Davos ve Rabia’nın amacı gündem yaratmak
2006’dan beri gelişme olsa da, 2009’dan beri bu rakamlarda herhangi bir iyileşme yok. Son beş yıldır AKP’nin bu rakamlarda bir iyileşme olmadığını saklama yolu ise gündemi başka şeylerle yoğun tutmak. Davos’taki one minute’lar, yeni Osmanlı dış politikası, yeni yollar, AVM’ler, rabia, görkemli şölenler, açılışlar, toplumun muhafazakarlaştırılması, İmam Hatip’ler, Yeni Türkiye söylemleri, paralel yapılar… Bunların hepsi bizlerin ve muhalefetin gündemini yoğun tutmak için uydurulmuş politikalar.
Oyları hep büyüme oranlarını takip etti
Gerçek şu ki, AKP dış politikasından ve tüm bu söylemlerden ne bir oy kazandı ne de kaybetti. AKP sadece ekonomiden oy aldı ve 2007’den beri bu oyu artıramadı çünkü ekonomi o gün bugün gıdım ilerlemedi. AKP’nin oyları hep büyüme oranını takip etti. Büyüme artınca çok oy aldı, düşünce az oy aldı ama AKP bir orta sınıf yaratmadı. Sadece tüm seleflerinin yaptığı gibi sermayenin el değiştirmesini sağladı.
Bakıp ‘bana ne’ diyorlar
Bugün AKP’ye oy veren kesim ne vatan haini ne de yobaz. Sadece herkes gibi kendini ve ailesini düşünüyor. 1990’ların kriz ortamı hala hafızalarda taze ve o günlere geri dönmemenin güvencesi olarak AKP’yi görüyor. Yeni Türkiye söylemlerine, görkemli törenlere, dış politikaya bakıp ‘bana ne’ diyor.

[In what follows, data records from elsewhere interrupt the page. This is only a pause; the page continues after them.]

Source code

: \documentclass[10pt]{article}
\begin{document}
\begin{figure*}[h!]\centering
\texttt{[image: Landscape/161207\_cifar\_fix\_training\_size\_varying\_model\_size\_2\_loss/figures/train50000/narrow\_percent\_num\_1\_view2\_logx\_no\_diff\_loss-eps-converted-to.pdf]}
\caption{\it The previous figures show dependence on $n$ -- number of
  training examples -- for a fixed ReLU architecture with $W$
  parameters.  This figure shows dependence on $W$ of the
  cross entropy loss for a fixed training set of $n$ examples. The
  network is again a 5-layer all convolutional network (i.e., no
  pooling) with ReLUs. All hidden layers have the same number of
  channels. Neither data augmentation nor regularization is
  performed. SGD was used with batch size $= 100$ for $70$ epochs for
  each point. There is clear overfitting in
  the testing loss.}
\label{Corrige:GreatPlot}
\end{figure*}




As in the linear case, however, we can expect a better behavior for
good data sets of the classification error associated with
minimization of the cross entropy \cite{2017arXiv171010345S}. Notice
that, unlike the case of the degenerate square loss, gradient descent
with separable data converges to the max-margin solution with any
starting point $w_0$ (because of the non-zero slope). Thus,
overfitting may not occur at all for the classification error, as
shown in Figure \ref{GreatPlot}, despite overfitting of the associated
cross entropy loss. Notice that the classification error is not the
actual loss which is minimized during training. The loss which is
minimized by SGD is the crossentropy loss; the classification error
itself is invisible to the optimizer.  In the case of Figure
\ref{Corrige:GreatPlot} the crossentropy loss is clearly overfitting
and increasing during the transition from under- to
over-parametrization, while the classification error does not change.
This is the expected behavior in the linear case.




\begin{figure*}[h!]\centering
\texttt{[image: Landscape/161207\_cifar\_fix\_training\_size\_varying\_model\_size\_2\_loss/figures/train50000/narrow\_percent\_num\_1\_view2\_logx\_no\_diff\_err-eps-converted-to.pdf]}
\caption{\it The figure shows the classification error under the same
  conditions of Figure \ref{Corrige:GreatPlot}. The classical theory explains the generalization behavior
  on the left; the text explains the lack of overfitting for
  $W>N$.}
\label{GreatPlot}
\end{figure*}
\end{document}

Bu politikaların tek yaptığı şey ise insanları birbirimize düşürmek. Bu olaylar yüzünden sosyal medyada birbirimize girdik, kendi içimizde bölündük. AKP her türlü medyayı bir dev aynası gibi kullandı. Gerçek gücünü bu dışsal olaylara bağladı, kendini olduğundan güçlü gösterdi, bizi de böyle kandırdı. Halbuki temelde hep ekonomi vardı. Sonunda hep birilerini yabancılaştırdık, birbirimize güvenemez olduk.
Not: Dünyada toplum içinde bireylerin karşılıklı güven endeksinde sondan üçüncüyüz. Bu verinin iş dünyasına etkisi son derece olumsuz. Karşılıklı güvenin olmadığı bir ortamda girişimcilik olmaz, KOBİ’ler iş yapamaz, istihdam artmaz, büyüme eninde sonunda tıkanır.
Demokrasi için yeterli altyapı var, muhalefet lazım
Peki demokrasimiz ölümsüz mü? Bu büyük ölçüde bizlerin ama daha çok muhalefetin elinde. Gündemi değiştirmeden ekonomiyi devamlı ön planda tutarsak ve gerçek bir orta sınıf yaratırsak, kim başa gelirse gelsin, demokrasimiz ölümsüz olacaktır. 10 bin dolar gelir seviyesine geldiğimize göre demokrasiyi ölümsüz yapmak için gerekli altyapımız var demektir. Şimdi ihtiyacımız olan, bunu benimseyecek, ekonomiyi ön planda tutacak bir muhalefet.